YOUR ASSIGNMENT:
From the records below, print exactly the lines starting at the one containing "forces row rigidity" and ending at the one containing "dominating set gives", ends included, and nothing else.
--- START ---
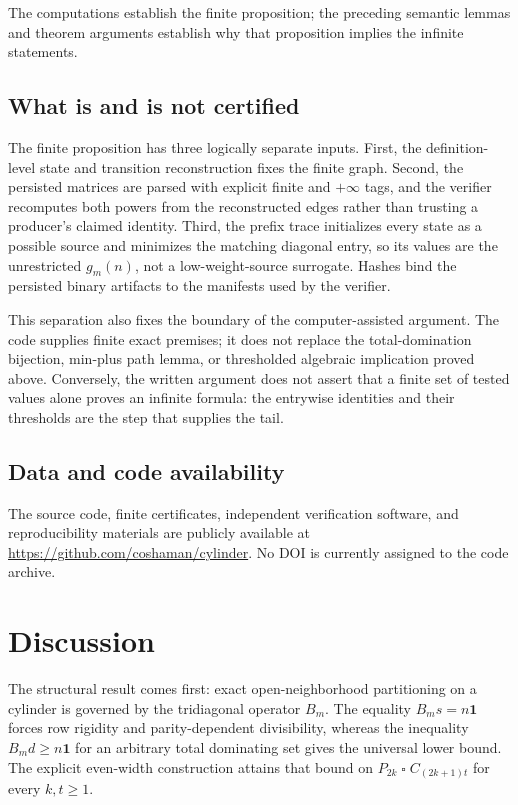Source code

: \documentclass[11pt]{article}
\theoremstyle{definition}
\newcommand{\sq}{\mathbin{\square}}
\begin{document}
The computations establish the finite proposition; the preceding semantic
lemmas and theorem arguments establish why that proposition implies the
infinite statements.

\subsection{What is and is not certified}

The finite proposition has three logically separate inputs. First, the
definition-level state and transition reconstruction fixes the finite graph.
Second, the persisted matrices are parsed with explicit finite and
\(+\infty\) tags, and the verifier recomputes both powers from the reconstructed
edges rather than trusting a producer's claimed identity. Third, the prefix
trace initializes every state as a possible source and minimizes the matching
diagonal entry, so its values are the unrestricted \(g_m(n)\), not a
low-weight-source surrogate. Hashes bind the persisted binary artifacts to
the manifests used by the verifier.

This separation also fixes the boundary of the computer-assisted argument.
The code supplies finite exact premises; it does not replace the
total-domination bijection, min-plus path lemma, or thresholded algebraic
implication proved above. Conversely, the written argument does not assert
that a finite set of tested values alone proves an infinite formula: the
entrywise identities and their thresholds are the step that supplies the
tail.

\subsection{Data and code availability}
The source code, finite certificates, independent verification software, and
reproducibility materials are publicly available at
\url{https://github.com/coshaman/cylinder}. No DOI is currently assigned to
the code archive.

\section{Discussion}

The structural result comes first: exact open-neighborhood partitioning on a
cylinder is governed by the tridiagonal operator \(B_m\). The equality
\(B_ms=n\mathbf1\) forces row rigidity and parity-dependent divisibility,
whereas the inequality \(B_md\ge n\mathbf1\) for an arbitrary total
dominating set gives the universal lower bound. The explicit even-width
construction attains that bound on \(P_{2k}\sq C_{(2k+1)t}\) for every
\(k,t\ge1\).
\end{document}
--- END ---
WRITTEN RESPONSE:
\(B_ms=n\mathbf1\) forces row rigidity and parity-dependent divisibility,
whereas the inequality \(B_md\ge n\mathbf1\) for an arbitrary total
dominating set gives the universal lower bound. The explicit even-width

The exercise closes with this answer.